Start of Block
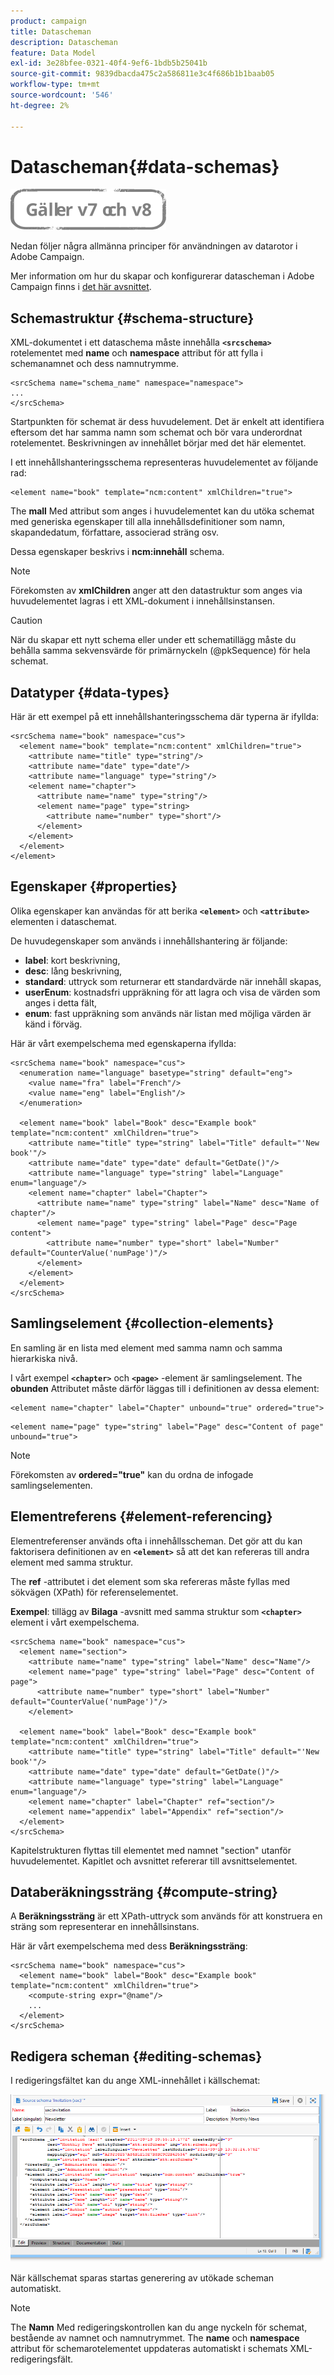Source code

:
 ```yaml
---
product: campaign
title: Datascheman
description: Datascheman
feature: Data Model
exl-id: 3e28bfee-0321-40f4-9ef6-1bdb5b25041b
source-git-commit: 9839dbacda475c2a586811e3c4f686b1b1baab05
workflow-type: tm+mt
source-wordcount: '546'
ht-degree: 2%

---
```


# Datascheman{#data-schemas}

![](../../assets/common.svg)

Nedan följer några allmänna principer för användningen av datarotor i Adobe Campaign.

Mer information om hur du skapar och konfigurerar datascheman i Adobe Campaign finns i [det här avsnittet](../../configuration/using/about-schema-edition.md).

## Schemastruktur {#schema-structure}

XML-dokumentet i ett dataschema måste innehålla **`<srcschema>`** rotelementet med **name** och **namespace** attribut för att fylla i schemanamnet och dess namnutrymme.

```
<srcSchema name="schema_name" namespace="namespace">
...
</srcSchema>
```

Startpunkten för schemat är dess huvudelement. Det är enkelt att identifiera eftersom det har samma namn som schemat och bör vara underordnat rotelementet. Beskrivningen av innehållet börjar med det här elementet.

I ett innehållshanteringsschema representeras huvudelementet av följande rad:

```
<element name="book" template="ncm:content" xmlChildren="true">
```

The **mall** Med attribut som anges i huvudelementet kan du utöka schemat med generiska egenskaper till alla innehållsdefinitioner som namn, skapandedatum, författare, associerad sträng osv.

Dessa egenskaper beskrivs i **ncm:innehåll** schema.

>[!NOTE]
>
>Förekomsten av **xmlChildren** anger att den datastruktur som anges via huvudelementet lagras i ett XML-dokument i innehållsinstansen.

>[!CAUTION]
>
>När du skapar ett nytt schema eller under ett schematillägg måste du behålla samma sekvensvärde för primärnyckeln (@pkSequence) för hela schemat.

## Datatyper {#data-types}

Här är ett exempel på ett innehållshanteringsschema där typerna är ifyllda:

```
<srcSchema name="book" namespace="cus">
  <element name="book" template="ncm:content" xmlChildren="true">
    <attribute name="title" type="string"/>
    <attribute name="date" type="date"/>
    <attribute name="language" type="string"/>
    <element name="chapter">
      <attribute name="name" type="string"/>
      <element name="page" type="string>
        <attribute name="number" type="short"/>
      </element>
    </element>
  </element>
</element>
```

## Egenskaper {#properties}

Olika egenskaper kan användas för att berika **`<element>`** och **`<attribute>`** elementen i dataschemat.

De huvudegenskaper som används i innehållshantering är följande:

* **label**: kort beskrivning,
* **desc**: lång beskrivning,
* **standard**: uttryck som returnerar ett standardvärde när innehåll skapas,
* **userEnum**: kostnadsfri uppräkning för att lagra och visa de värden som anges i detta fält,
* **enum**: fast uppräkning som används när listan med möjliga värden är känd i förväg.

Här är vårt exempelschema med egenskaperna ifyllda:

```
<srcSchema name="book" namespace="cus">
  <enumeration name="language" basetype="string" default="eng">    
    <value name="fra" label="French"/>    
    <value name="eng" label="English"/>   
  </enumeration>

  <element name="book" label="Book" desc="Example book" template="ncm:content" xmlChildren="true">
    <attribute name="title" type="string" label="Title" default="'New book'"/>
    <attribute name="date" type="date" default="GetDate()"/>
    <attribute name="language" type="string" label="Language" enum="language"/>
    <element name="chapter" label="Chapter">
      <attribute name="name" type="string" label="Name" desc="Name of chapter"/>
      <element name="page" type="string" label="Page" desc="Page content">
        <attribute name="number" type="short" label="Number" default="CounterValue('numPage')"/>
      </element>
    </element>
  </element>
</srcSchema>
```

## Samlingselement {#collection-elements}

En samling är en lista med element med samma namn och samma hierarkiska nivå.

I vårt exempel **`<chapter>`** och **`<page>`** -element är samlingselement. The **obunden** Attributet måste därför läggas till i definitionen av dessa element:

```
<element name="chapter" label="Chapter" unbound="true" ordered="true">
```

```
<element name="page" type="string" label="Page" desc="Content of page" unbound="true">
```

>[!NOTE]
>
>Förekomsten av **ordered=&quot;true&quot;** kan du ordna de infogade samlingselementen.

## Elementreferens {#element-referencing}

Elementreferenser används ofta i innehållsscheman. Det gör att du kan faktorisera definitionen av en **`<element>`** så att det kan refereras till andra element med samma struktur.

The **ref** -attributet i det element som ska refereras måste fyllas med sökvägen (XPath) för referenselementet.

**Exempel**: tillägg av **Bilaga** -avsnitt med samma struktur som **`<chapter>`** element i vårt exempelschema.

```
<srcSchema name="book" namespace="cus">
  <element name="section">
    <attribute name="name" type="string" label="Name" desc="Name"/>
    <element name="page" type="string" label="Page" desc="Content of page">
      <attribute name="number" type="short" label="Number" default="CounterValue('numPage')"/>
    </element>

  <element name="book" label="Book" desc="Example book" template="ncm:content" xmlChildren="true">
    <attribute name="title" type="string" label="Title" default="'New book'"/>
    <attribute name="date" type="date" default="GetDate()"/>
    <attribute name="language" type="string" label="Language" enum="language"/>
    <element name="chapter" label="Chapter" ref="section"/>
    <element name="appendix" label="Appendix" ref="section"/>
  </element>
</srcSchema>
```

Kapitelstrukturen flyttas till elementet med namnet &quot;section&quot; utanför huvudelementet. Kapitlet och avsnittet refererar till avsnittselementet.

## Databeräkningssträng {#compute-string}

A **Beräkningssträng** är ett XPath-uttryck som används för att konstruera en sträng som representerar en innehållsinstans.

Här är vårt exempelschema med dess **Beräkningssträng**:

```
<srcSchema name="book" namespace="cus">
  <element name="book" label="Book" desc="Example book" template="ncm:content" xmlChildren="true">
    <compute-string expr="@name"/>
    ...
  </element>
</srcSchema>
```

## Redigera scheman {#editing-schemas}

I redigeringsfältet kan du ange XML-innehållet i källschemat:

![](assets/d_ncs_integration_schema_edition.png)

När källschemat sparas startas generering av utökade scheman automatiskt.

>[!NOTE]
>
>The **Namn** Med redigeringskontrollen kan du ange nyckeln för schemat, bestående av namnet och namnutrymmet. The **name** och **namespace** attribut för schemarotelementet uppdateras automatiskt i schemats XML-redigeringsfält.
End of Block
YOUR INSTRUCTIONS:
Give back the whole listing exactly, without pictures.

SOLUTION FOR THIS TASK:
Source code

:
 ```yaml
---
product: campaign
title: Datascheman
description: Datascheman
feature: Data Model
exl-id: 3e28bfee-0321-40f4-9ef6-1bdb5b25041b
source-git-commit: 9839dbacda475c2a586811e3c4f686b1b1baab05
workflow-type: tm+mt
source-wordcount: '546'
ht-degree: 2%

---
```


# Datascheman{#data-schemas}

![](../../assets/common.svg)

Nedan följer några allmänna principer för användningen av datarotor i Adobe Campaign.

Mer information om hur du skapar och konfigurerar datascheman i Adobe Campaign finns i [det här avsnittet](../../configuration/using/about-schema-edition.md).

## Schemastruktur {#schema-structure}

XML-dokumentet i ett dataschema måste innehålla **`<srcschema>`** rotelementet med **name** och **namespace** attribut för att fylla i schemanamnet och dess namnutrymme.

```
<srcSchema name="schema_name" namespace="namespace">
...
</srcSchema>
```

Startpunkten för schemat är dess huvudelement. Det är enkelt att identifiera eftersom det har samma namn som schemat och bör vara underordnat rotelementet. Beskrivningen av innehållet börjar med det här elementet.

I ett innehållshanteringsschema representeras huvudelementet av följande rad:

```
<element name="book" template="ncm:content" xmlChildren="true">
```

The **mall** Med attribut som anges i huvudelementet kan du utöka schemat med generiska egenskaper till alla innehållsdefinitioner som namn, skapandedatum, författare, associerad sträng osv.

Dessa egenskaper beskrivs i **ncm:innehåll** schema.

>[!NOTE]
>
>Förekomsten av **xmlChildren** anger att den datastruktur som anges via huvudelementet lagras i ett XML-dokument i innehållsinstansen.

>[!CAUTION]
>
>När du skapar ett nytt schema eller under ett schematillägg måste du behålla samma sekvensvärde för primärnyckeln (@pkSequence) för hela schemat.

## Datatyper {#data-types}

Här är ett exempel på ett innehållshanteringsschema där typerna är ifyllda:

```
<srcSchema name="book" namespace="cus">
  <element name="book" template="ncm:content" xmlChildren="true">
    <attribute name="title" type="string"/>
    <attribute name="date" type="date"/>
    <attribute name="language" type="string"/>
    <element name="chapter">
      <attribute name="name" type="string"/>
      <element name="page" type="string>
        <attribute name="number" type="short"/>
      </element>
    </element>
  </element>
</element>
```

## Egenskaper {#properties}

Olika egenskaper kan användas för att berika **`<element>`** och **`<attribute>`** elementen i dataschemat.

De huvudegenskaper som används i innehållshantering är följande:

* **label**: kort beskrivning,
* **desc**: lång beskrivning,
* **standard**: uttryck som returnerar ett standardvärde när innehåll skapas,
* **userEnum**: kostnadsfri uppräkning för att lagra och visa de värden som anges i detta fält,
* **enum**: fast uppräkning som används när listan med möjliga värden är känd i förväg.

Här är vårt exempelschema med egenskaperna ifyllda:

```
<srcSchema name="book" namespace="cus">
  <enumeration name="language" basetype="string" default="eng">    
    <value name="fra" label="French"/>    
    <value name="eng" label="English"/>   
  </enumeration>

  <element name="book" label="Book" desc="Example book" template="ncm:content" xmlChildren="true">
    <attribute name="title" type="string" label="Title" default="'New book'"/>
    <attribute name="date" type="date" default="GetDate()"/>
    <attribute name="language" type="string" label="Language" enum="language"/>
    <element name="chapter" label="Chapter">
      <attribute name="name" type="string" label="Name" desc="Name of chapter"/>
      <element name="page" type="string" label="Page" desc="Page content">
        <attribute name="number" type="short" label="Number" default="CounterValue('numPage')"/>
      </element>
    </element>
  </element>
</srcSchema>
```

## Samlingselement {#collection-elements}

En samling är en lista med element med samma namn och samma hierarkiska nivå.

I vårt exempel **`<chapter>`** och **`<page>`** -element är samlingselement. The **obunden** Attributet måste därför läggas till i definitionen av dessa element:

```
<element name="chapter" label="Chapter" unbound="true" ordered="true">
```

```
<element name="page" type="string" label="Page" desc="Content of page" unbound="true">
```

>[!NOTE]
>
>Förekomsten av **ordered=&quot;true&quot;** kan du ordna de infogade samlingselementen.

## Elementreferens {#element-referencing}

Elementreferenser används ofta i innehållsscheman. Det gör att du kan faktorisera definitionen av en **`<element>`** så att det kan refereras till andra element med samma struktur.

The **ref** -attributet i det element som ska refereras måste fyllas med sökvägen (XPath) för referenselementet.

**Exempel**: tillägg av **Bilaga** -avsnitt med samma struktur som **`<chapter>`** element i vårt exempelschema.

```
<srcSchema name="book" namespace="cus">
  <element name="section">
    <attribute name="name" type="string" label="Name" desc="Name"/>
    <element name="page" type="string" label="Page" desc="Content of page">
      <attribute name="number" type="short" label="Number" default="CounterValue('numPage')"/>
    </element>

  <element name="book" label="Book" desc="Example book" template="ncm:content" xmlChildren="true">
    <attribute name="title" type="string" label="Title" default="'New book'"/>
    <attribute name="date" type="date" default="GetDate()"/>
    <attribute name="language" type="string" label="Language" enum="language"/>
    <element name="chapter" label="Chapter" ref="section"/>
    <element name="appendix" label="Appendix" ref="section"/>
  </element>
</srcSchema>
```

Kapitelstrukturen flyttas till elementet med namnet &quot;section&quot; utanför huvudelementet. Kapitlet och avsnittet refererar till avsnittselementet.

## Databeräkningssträng {#compute-string}

A **Beräkningssträng** är ett XPath-uttryck som används för att konstruera en sträng som representerar en innehållsinstans.

Här är vårt exempelschema med dess **Beräkningssträng**:

```
<srcSchema name="book" namespace="cus">
  <element name="book" label="Book" desc="Example book" template="ncm:content" xmlChildren="true">
    <compute-string expr="@name"/>
    ...
  </element>
</srcSchema>
```

## Redigera scheman {#editing-schemas}

I redigeringsfältet kan du ange XML-innehållet i källschemat:

![](assets/d_ncs_integration_schema_edition.png)

När källschemat sparas startas generering av utökade scheman automatiskt.

>[!NOTE]
>
>The **Namn** Med redigeringskontrollen kan du ange nyckeln för schemat, bestående av namnet och namnutrymmet. The **name** och **namespace** attribut för schemarotelementet uppdateras automatiskt i schemats XML-redigeringsfält.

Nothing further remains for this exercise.